To protect the YTO from further stress, I decided to completely remove it.
Then, I measured the voltage from the PRETUNE DAC. This voltage is converted to a current which then drives the YO’s coil. There are 4 frequency bands:
Band #0 from 0.01 to 2.3 GHz
Band #1 from 2.3 to 7 GHz
Band #2 from 7 GHz to 13.5 GHz
Band #3 from 13.5 to 20 GHz
Then I put the instrument in CW mode and measured the output voltage called VDAC.
When the knob is rotated, VDAC increases linearly, until a bandcrossing is reached, where it suddenly drops back to 0 volts. This behavious seems good to me, so no problem with the DAC.
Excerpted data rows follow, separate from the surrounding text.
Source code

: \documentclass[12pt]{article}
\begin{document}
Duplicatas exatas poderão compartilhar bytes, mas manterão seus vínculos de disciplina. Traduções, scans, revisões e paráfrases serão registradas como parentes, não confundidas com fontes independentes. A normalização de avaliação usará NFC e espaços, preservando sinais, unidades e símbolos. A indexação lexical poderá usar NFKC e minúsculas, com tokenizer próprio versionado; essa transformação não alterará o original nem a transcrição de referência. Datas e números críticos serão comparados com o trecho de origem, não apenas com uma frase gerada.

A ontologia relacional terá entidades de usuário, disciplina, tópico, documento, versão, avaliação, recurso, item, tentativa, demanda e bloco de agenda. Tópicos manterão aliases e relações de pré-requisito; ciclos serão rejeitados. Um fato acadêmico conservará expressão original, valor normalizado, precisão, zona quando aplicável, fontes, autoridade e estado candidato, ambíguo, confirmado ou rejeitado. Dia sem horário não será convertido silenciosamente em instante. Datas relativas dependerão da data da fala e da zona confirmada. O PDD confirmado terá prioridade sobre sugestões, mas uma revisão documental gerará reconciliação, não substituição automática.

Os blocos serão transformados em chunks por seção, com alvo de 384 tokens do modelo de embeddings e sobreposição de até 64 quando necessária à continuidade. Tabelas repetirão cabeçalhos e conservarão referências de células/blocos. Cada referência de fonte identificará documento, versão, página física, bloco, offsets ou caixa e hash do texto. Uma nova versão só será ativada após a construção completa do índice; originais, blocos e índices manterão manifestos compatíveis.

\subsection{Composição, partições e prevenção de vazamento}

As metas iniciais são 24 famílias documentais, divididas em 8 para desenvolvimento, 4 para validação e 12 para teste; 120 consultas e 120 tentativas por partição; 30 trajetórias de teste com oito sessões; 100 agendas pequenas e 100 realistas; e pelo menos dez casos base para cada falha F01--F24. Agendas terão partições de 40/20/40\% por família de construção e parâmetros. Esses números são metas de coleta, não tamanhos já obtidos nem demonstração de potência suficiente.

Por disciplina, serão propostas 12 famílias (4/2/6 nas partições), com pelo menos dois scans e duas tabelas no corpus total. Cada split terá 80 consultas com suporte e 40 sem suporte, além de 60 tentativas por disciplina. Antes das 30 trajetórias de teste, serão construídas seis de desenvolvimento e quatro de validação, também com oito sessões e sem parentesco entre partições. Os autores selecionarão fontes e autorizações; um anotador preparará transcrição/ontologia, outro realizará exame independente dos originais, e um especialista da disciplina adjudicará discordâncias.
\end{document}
Next, I measured the PRETUNE voltage. According to the service manual, it should have a value of -2.5V/GHz. In CW mode, I entered following frequencies and measured the voltages indicated:
|10 MHz||-9.72 V|
|1.01 GHz||-11.76 V|
|2.01 GHz||-14.25 V|
|3.01 GHz||-7.52 V|
|4.01 GHz||-10.01 V|
This looks good; I cannot really verify whether the absolute voltages in band #0 are correct, but in band #1 it looks very nice. The difference between two adjacent frequencies is always 1 GHz, and thus, the voltage difference is also always -2.5 volts. So, the pretune voltage is fine!
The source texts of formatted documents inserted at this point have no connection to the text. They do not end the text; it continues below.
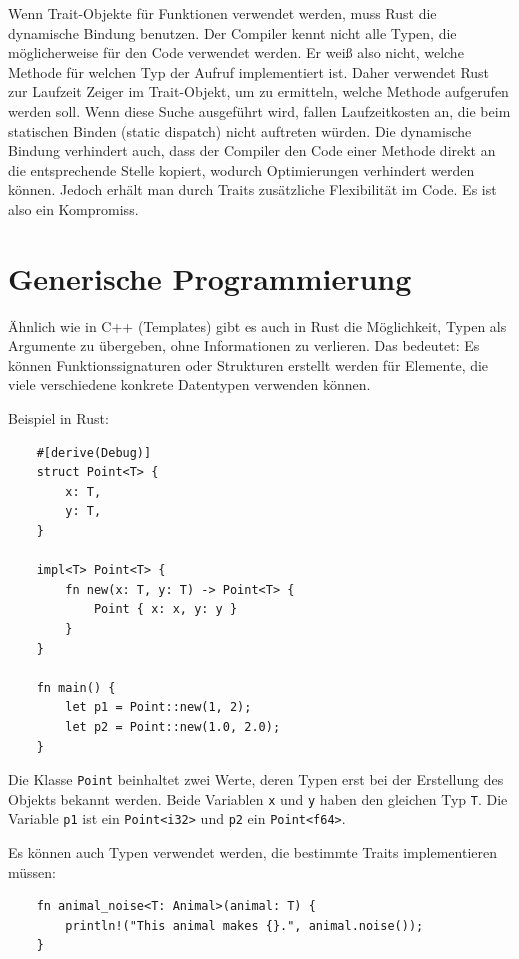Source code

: Wenn Trait-Objekte für Funktionen verwendet werden, muss Rust die dynamische Bindung benutzen. Der Compiler kennt nicht alle Typen, die möglicherweise für den Code verwendet werden. Er weiß also nicht, welche Methode für welchen Typ der Aufruf implementiert ist. Daher verwendet Rust zur Laufzeit Zeiger im Trait-Objekt, um zu ermitteln, welche Methode aufgerufen werden soll. Wenn diese Suche ausgeführt wird, fallen Laufzeitkosten an, die beim statischen Binden (sta\-tic dispatch) nicht auftreten würden. Die dynamische Bindung verhindert auch, dass der Compiler den Code einer Methode direkt an die entsprechende Stelle kopiert, wodurch Optimierungen verhindert werden können. Jedoch erhält man durch Traits zusätzliche Flexibilität im Code. Es ist also ein Kompromiss.

\section{Generische Programmierung}

Ähnlich wie in C++ (Templates) gibt es auch in Rust die Möglichkeit, Typen als Argumente zu übergeben, ohne Informationen zu verlieren. Das bedeutet: Es können Funktionssignaturen oder Strukturen erstellt werden für Elemente, die viele verschiedene konkrete Datentypen verwenden können.

Beispiel in Rust:

\begin{lstlisting}
    #[derive(Debug)]
    struct Point<T> {
        x: T,
        y: T,
    }
    
    impl<T> Point<T> {
        fn new(x: T, y: T) -> Point<T> {
            Point { x: x, y: y }
        }
    }
    
    fn main() {
        let p1 = Point::new(1, 2);
        let p2 = Point::new(1.0, 2.0);
    }
\end{lstlisting}

Die Klasse \verb"Point" beinhaltet zwei Werte, deren Typen erst bei der Erstellung des Objekts bekannt werden. Beide Variablen \verb"x" und \verb"y" haben den gleichen Typ \verb"T". Die Variable \verb"p1" ist ein \verb"Point<i32>" und \verb"p2" ein \verb"Point<f64>".

Es können auch Typen verwendet werden, die bestimmte Traits implementieren müssen:

\begin{lstlisting}
    fn animal_noise<T: Animal>(animal: T) {
        println!("This animal makes {}.", animal.noise());
    }
\end{lstlisting}

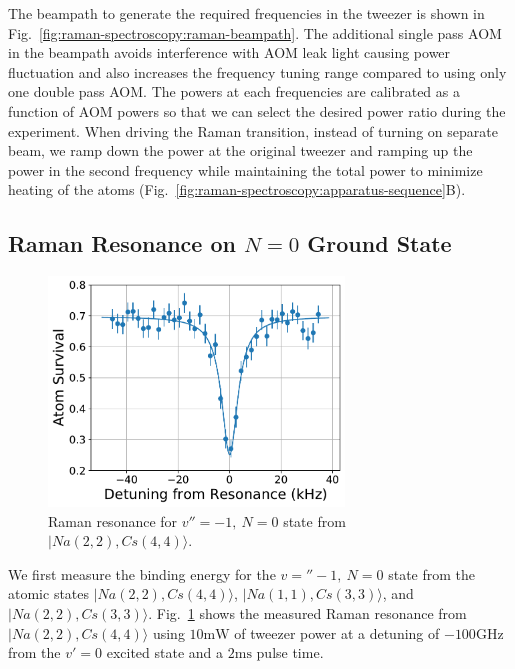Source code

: The beampath to generate the required frequencies in the tweezer is shown in
Fig.~\ref{fig:raman-spectroscopy:raman-beampath}.
The additional single pass AOM in the beampath avoids interference
with AOM leak light causing power fluctuation and
also increases the frequency tuning range compared to using only one double pass AOM.
The powers at each frequencies are calibrated as a function of AOM powers
so that we can select the desired power ratio during the experiment.
When driving the Raman transition, instead of turning on separate beam,
we ramp down the power at the original tweezer and ramping up the power
in the second frequency while maintaining the total power to minimize heating of the atoms
(Fig.~\ref{fig:raman-spectroscopy:apparatus-sequence}B).

\subsection{Raman Resonance on $N=0$ Ground State}

\begin{figure}
  \centering
  \includegraphics[width=0.7\textwidth]{figures/raman_spectroscopy_resonance.pdf}
  \caption[Raman resonance for $v''=-1,\ N=0$ state]{
    Raman resonance for $v''=-1,\ N=0$ state from $|Na(2, 2),Cs(4, 4)\rangle$.
    \label{fig:raman-spectroscopy:resonance}}
\end{figure}

We first measure the binding energy for the $v=''-1,\ N=0$ state
from the atomic states $|Na(2, 2),Cs(4, 4)\rangle$, $|Na(1, 1),Cs(3, 3)\rangle$,
and $|Na(2, 2),Cs(3, 3)\rangle$.
Fig.~\ref{fig:raman-spectroscopy:resonance} shows the measured Raman resonance from
$|Na(2, 2),Cs(4, 4)\rangle$ using $10 \mathrm{mW}$ of tweezer power at a detuning of
$-100 \mathrm{GHz}$ from the $v'=0$ excited state and a $2 \mathrm{ms}$ pulse time.

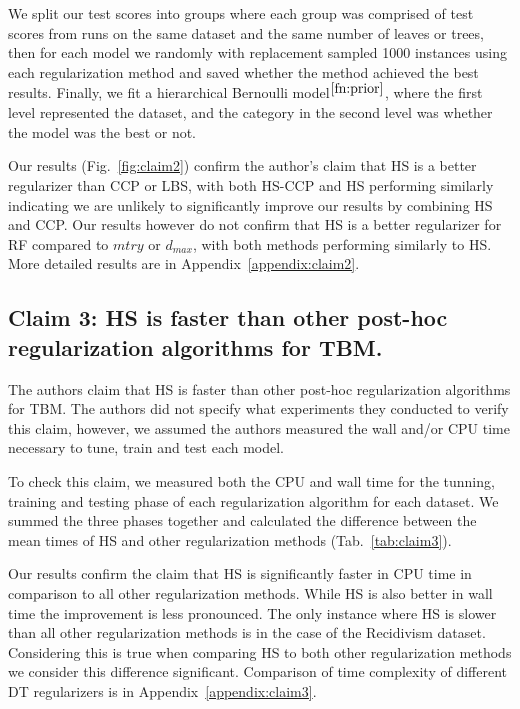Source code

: We split our test scores into groups where each group was comprised of test scores from runs on the same dataset and the same number of leaves or trees, then for each model we randomly with replacement sampled 1000 instances using each regularization method and saved whether the method achieved the best results. Finally, we fit a hierarchical Bernoulli model$^{\ref{fn:prior}}$, where the first level represented the dataset, and the category in the second level was whether the model was the best or not.

Our results (Fig.~\ref{fig:claim2}) confirm the author's claim that HS is a better regularizer than CCP or LBS, with both HS-CCP and HS performing similarly indicating we are unlikely to significantly improve our results by combining HS and CCP.
Our results however do not confirm that HS is a better regularizer for RF compared to $mtry$ or $d_{max}$, with both methods performing similarly to HS.  More detailed results are in Appendix~\ref{appendix:claim2}.

\subsection{Claim 3: HS is faster than other post-hoc regularization algorithms for TBM.}

The authors claim that HS is faster than other post-hoc regularization algorithms for TBM.
The authors did not specify what experiments they conducted to verify this claim, however, we assumed the authors measured the wall and/or CPU time necessary to tune, train and test each model.

To check this claim, we measured both the CPU and wall time for the tunning, training and testing phase of each regularization algorithm for each dataset.
We summed the three phases together and calculated the difference between the mean times of HS and other regularization methods (Tab.~\ref{tab:claim3}).

Our results confirm the claim that HS is significantly faster in CPU time in comparison to all other regularization methods. 
While HS is also better in wall time the improvement is less pronounced.
The only instance where HS is slower than all other regularization methods is in the case of the Recidivism dataset. 
Considering this is true when comparing HS to both other regularization methods we consider this difference significant. Comparison of time complexity of different DT regularizers is in Appendix~\ref{appendix:claim3}.

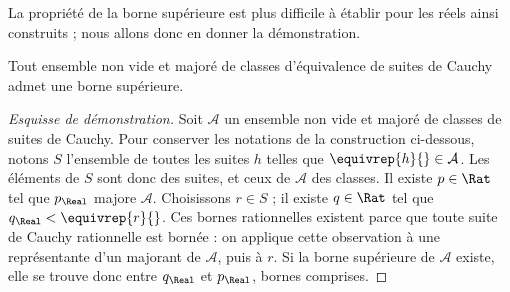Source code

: \documentclass[../../../include/open-logic-section]{subfiles}
\begin{document}
La propriété de la borne supérieure est plus difficile à établir pour
les réels ainsi construits ; nous allons donc en donner la démonstration.

\begin{thm}
Tout ensemble non vide et majoré de classes d'équivalence de suites
de Cauchy admet une borne supérieure.
\end{thm}

\begin{proof}[Esquisse de démonstration]
Soit $\mathcal A$ un ensemble non vide et majoré de classes de suites
de Cauchy. Pour conserver les notations de la construction ci-dessous,
notons $S$ l'ensemble de toutes les suites $h$ telles que
$\equivrep{h}{}\in\mathcal A$. Les éléments de $S$ sont donc des suites,
et ceux de $\mathcal A$ des classes. Il existe $p\in\Rat$ tel que
$p_\Real$ majore $\mathcal A$. Choisissons $r\in S$ ; il existe
$q\in\Rat$ tel que $q_\Real<\equivrep{r}{}$. Ces bornes rationnelles
existent parce que toute suite de Cauchy rationnelle est bornée :
on applique cette observation à une représentante d'un majorant
de $\mathcal A$, puis à $r$. Si la borne supérieure de $\mathcal A$
existe, elle se trouve donc entre $q_\Real$ et $p_\Real$, bornes comprises.


\end{proof}
\end{document}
If the pretune voltage is fine, the service manual sugests to troubleshoot the sense resistor assembly…
… which consists of several power resistors and a power transistor mounted to a heat sink. Haha, what should go wrong here?! just to be sure, I checked the power transistor with a diode tester. No problem here, looks fine.
Next, I connected an external 100 Ohm power resistor instead of theYO coil and measured the current through the resistor while the instrument was still in CW mode. I measured following currents through the resistor:
|4 GHz||92.8 mA|
|5 GHz||116.4 mA|
yup, that looks good, since the service manual shows that there should be a current of 24 mA/GHz. So the YO coil driver is fine as well!
Then I decided to give it again a try with the YTO. Installed the YTO and measured its coil voltage… still 40 V! and no sweep and no power output from the YTO. Something is strange….
Tested theYTO again with the lab power supply and the spectrum analyzer. No problem here, it oscillates!
Next, I decided to measure again the coil resistance of the YTO. 50 ohms as previously, this looks good to me. Just for fun I measured the resistance between the main coil and the housing….. and HA! there was 51 ohms on one end (pin 10) and 1 ohm on the other end (pin 9). According to the schematic, however, there should be absolutely *no* connection to the housing! because the housing is grounded…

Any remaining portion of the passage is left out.